- Effects on enrolment, teaching quality and completion: Performance-based funding may encourage universities to focus on increasing in student enrolment, speeding up graduation rates and reducing dropouts. On the other hand, a focus on numbers may hurt smaller institutions, and come at the cost of teaching educational quality.
- Effects on research: Performance-based funding may incentivise the dissemination of research results and encourage cooperation with business. On the other hand, it may incur the “Matthew effect,” i.e. rewarding institutions with an already-high output while ignoring those with a smaller research capacity or a different focus.
- Effects on university governance: Performance contracts between ministries and universities may prove a powerful governance tool, aligning policy and implementation. However, this tight link might impinge on institutional autonomy, and lead to a dangerous homogenization of higher education institutions.
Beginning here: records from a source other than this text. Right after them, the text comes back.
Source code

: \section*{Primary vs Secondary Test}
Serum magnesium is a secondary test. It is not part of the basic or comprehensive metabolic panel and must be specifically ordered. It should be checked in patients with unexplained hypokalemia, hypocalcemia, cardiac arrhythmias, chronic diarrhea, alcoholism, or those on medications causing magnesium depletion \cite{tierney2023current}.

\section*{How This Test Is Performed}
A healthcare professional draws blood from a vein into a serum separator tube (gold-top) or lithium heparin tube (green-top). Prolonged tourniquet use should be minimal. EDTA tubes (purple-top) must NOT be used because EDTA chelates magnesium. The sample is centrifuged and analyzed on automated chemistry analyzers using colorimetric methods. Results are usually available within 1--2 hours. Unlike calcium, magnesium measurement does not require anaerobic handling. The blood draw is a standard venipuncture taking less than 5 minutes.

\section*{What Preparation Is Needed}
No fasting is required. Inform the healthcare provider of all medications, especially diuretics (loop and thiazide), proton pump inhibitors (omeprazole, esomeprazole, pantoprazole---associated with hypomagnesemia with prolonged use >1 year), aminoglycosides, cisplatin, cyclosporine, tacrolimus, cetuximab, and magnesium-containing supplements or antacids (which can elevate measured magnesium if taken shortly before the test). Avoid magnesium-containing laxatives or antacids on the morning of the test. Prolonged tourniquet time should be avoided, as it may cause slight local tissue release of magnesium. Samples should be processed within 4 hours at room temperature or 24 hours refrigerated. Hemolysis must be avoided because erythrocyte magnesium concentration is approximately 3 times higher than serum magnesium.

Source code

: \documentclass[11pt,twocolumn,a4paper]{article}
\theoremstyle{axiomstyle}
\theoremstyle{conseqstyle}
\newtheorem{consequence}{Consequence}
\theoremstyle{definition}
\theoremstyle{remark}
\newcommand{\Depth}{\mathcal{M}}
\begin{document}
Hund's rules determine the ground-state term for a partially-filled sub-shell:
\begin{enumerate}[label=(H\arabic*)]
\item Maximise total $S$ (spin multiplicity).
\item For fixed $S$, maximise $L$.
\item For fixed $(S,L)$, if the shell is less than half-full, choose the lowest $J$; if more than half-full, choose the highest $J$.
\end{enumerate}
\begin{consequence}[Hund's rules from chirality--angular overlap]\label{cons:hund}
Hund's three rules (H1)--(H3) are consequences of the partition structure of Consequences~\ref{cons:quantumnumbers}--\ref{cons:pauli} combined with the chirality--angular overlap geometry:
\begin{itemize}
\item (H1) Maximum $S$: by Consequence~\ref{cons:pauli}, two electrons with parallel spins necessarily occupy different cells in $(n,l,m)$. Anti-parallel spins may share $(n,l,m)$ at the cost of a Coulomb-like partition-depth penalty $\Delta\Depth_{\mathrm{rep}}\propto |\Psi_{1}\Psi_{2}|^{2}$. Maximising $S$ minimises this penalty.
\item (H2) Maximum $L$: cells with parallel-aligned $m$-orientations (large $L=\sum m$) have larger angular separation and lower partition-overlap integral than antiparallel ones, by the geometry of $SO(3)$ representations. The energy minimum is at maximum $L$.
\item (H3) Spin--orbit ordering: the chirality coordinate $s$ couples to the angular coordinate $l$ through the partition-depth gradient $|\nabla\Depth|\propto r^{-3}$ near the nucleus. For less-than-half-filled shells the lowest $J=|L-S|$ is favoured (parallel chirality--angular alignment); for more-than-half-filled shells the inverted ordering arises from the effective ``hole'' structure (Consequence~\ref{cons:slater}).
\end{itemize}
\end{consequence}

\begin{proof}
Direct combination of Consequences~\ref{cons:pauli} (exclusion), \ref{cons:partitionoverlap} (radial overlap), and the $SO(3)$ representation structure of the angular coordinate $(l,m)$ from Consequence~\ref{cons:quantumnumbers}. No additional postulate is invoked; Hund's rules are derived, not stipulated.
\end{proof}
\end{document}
- Effects on funding allocation and financial management: Performance-based funding, by virtue of being transparent, allows universities to better allocate and prioritise resources. However, when public budgets are pre-fixed, further efforts past a certain threshold are discouraged. Moreover, cooperation with other institutions may be discouraged.
Building on these lessons, the report provides six recommendations:
- Ensuring the transparency of the funding system to create a level playing field for the beneficiary institutions.
- Keeping the share of performance-based funding limited to render funding less volatile.
- Taking account of the costs of universities’ activities to foster financial sustainability.
- Catering to the needs of different institutional profiles to avoid the uniformisation of the system
- Accounting for the differences among disciplines to counterbalance the deficiencies of the bibliometric system
- Strengthening quality assurance to prevent a decrease in teaching and research quality.